START SUPPLIED MATERIAL

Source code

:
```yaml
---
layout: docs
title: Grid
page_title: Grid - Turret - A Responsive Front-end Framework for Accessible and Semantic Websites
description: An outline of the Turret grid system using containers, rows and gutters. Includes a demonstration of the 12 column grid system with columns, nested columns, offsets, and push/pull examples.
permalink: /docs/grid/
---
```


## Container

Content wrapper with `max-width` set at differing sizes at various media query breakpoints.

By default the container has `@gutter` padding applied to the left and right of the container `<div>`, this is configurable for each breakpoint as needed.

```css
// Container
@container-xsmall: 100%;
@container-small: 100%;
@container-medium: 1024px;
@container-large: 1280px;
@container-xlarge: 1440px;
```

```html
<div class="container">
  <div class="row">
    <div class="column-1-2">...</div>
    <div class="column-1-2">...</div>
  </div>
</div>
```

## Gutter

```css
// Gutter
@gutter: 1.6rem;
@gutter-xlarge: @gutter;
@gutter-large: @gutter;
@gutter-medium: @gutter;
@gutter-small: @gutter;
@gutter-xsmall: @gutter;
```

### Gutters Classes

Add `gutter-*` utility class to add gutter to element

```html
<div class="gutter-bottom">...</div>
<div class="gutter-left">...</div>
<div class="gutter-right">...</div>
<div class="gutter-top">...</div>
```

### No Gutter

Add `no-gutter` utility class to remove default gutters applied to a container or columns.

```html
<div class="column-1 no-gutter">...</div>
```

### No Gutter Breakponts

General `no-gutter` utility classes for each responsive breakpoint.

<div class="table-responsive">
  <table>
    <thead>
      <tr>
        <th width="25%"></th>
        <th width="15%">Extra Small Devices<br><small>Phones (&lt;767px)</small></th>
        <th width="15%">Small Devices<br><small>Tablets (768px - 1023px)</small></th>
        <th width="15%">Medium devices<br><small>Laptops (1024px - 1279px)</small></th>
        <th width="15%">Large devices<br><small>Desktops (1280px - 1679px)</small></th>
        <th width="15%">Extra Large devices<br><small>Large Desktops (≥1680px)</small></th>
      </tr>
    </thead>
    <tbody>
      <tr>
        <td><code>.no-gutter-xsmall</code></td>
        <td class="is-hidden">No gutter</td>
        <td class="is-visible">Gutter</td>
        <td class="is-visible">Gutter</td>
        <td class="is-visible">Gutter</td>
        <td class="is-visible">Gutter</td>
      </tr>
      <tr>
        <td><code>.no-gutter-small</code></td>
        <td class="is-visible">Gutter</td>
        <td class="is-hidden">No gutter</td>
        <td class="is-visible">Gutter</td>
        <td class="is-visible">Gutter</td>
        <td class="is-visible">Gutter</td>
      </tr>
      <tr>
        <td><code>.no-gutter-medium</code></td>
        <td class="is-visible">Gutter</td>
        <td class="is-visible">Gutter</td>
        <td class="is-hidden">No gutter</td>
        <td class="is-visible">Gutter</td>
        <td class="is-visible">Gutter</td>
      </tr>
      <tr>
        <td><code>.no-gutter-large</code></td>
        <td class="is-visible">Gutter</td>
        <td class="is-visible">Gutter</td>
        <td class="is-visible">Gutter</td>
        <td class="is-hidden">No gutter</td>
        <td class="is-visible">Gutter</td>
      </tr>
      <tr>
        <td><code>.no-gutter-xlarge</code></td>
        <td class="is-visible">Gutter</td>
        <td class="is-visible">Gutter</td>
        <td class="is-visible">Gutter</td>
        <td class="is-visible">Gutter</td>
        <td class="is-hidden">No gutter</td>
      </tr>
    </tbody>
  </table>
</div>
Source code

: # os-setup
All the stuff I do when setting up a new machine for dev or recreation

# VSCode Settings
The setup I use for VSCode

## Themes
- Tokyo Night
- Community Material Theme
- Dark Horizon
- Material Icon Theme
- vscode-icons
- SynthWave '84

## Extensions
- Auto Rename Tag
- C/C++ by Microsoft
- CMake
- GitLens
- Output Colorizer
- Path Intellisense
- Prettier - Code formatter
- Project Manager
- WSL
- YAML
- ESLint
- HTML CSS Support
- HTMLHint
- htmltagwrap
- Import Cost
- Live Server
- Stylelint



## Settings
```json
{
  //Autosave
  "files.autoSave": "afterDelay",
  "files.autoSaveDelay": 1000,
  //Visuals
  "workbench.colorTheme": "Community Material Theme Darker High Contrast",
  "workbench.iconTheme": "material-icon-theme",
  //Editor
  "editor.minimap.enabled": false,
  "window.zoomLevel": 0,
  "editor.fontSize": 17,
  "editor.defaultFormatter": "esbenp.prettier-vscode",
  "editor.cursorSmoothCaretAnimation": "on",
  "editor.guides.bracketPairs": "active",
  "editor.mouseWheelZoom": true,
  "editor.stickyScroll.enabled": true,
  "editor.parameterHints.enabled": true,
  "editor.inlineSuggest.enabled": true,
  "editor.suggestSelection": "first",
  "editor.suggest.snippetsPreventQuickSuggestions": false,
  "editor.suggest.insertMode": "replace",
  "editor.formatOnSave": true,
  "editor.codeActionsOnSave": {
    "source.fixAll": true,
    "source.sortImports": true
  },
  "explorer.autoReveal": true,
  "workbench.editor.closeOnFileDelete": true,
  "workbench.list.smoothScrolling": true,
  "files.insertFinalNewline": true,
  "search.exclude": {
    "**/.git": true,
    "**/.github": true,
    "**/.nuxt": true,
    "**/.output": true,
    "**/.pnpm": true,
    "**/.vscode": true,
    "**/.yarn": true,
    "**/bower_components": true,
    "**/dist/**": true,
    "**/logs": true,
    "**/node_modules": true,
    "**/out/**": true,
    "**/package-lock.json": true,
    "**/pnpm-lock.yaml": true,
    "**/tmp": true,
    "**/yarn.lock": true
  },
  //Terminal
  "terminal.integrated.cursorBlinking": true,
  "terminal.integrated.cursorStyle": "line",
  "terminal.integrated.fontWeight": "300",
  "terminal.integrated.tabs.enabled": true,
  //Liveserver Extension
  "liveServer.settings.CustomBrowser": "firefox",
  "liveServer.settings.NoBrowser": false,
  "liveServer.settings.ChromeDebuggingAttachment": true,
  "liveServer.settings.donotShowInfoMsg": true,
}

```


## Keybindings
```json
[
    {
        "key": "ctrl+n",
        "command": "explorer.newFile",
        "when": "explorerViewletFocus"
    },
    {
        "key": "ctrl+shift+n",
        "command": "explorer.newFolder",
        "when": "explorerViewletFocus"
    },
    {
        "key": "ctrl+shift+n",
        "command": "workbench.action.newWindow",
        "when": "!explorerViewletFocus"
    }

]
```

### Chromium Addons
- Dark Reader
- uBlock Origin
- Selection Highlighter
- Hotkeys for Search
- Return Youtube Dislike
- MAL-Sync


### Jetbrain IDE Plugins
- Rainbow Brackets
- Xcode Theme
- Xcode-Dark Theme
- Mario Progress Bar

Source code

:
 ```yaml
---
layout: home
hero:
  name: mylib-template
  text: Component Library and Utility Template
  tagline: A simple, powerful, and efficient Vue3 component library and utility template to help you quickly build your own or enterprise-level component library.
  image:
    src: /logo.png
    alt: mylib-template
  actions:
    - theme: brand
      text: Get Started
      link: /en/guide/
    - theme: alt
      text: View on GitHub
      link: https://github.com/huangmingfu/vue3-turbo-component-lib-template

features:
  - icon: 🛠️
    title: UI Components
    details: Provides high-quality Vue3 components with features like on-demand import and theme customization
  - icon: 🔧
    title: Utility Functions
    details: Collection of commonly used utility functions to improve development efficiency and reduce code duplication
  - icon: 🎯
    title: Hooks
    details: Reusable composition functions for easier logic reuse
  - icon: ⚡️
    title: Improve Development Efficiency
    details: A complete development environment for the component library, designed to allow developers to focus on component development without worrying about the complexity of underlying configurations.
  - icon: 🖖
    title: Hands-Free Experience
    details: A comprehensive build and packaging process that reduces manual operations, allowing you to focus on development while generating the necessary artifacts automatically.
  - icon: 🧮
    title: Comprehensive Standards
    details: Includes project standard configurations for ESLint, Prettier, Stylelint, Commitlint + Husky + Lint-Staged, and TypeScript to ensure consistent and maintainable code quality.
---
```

END SUPPLIED MATERIAL

→ **TASK TO COMPLETE**
Which lines in the data hold the string "enabled"? Copy each of them.

→ **ANSWER BOX**
  "editor.minimap.enabled": false,
  "editor.stickyScroll.enabled": true,
  "editor.parameterHints.enabled": true,
  "editor.inlineSuggest.enabled": true,
  "terminal.integrated.tabs.enabled": true,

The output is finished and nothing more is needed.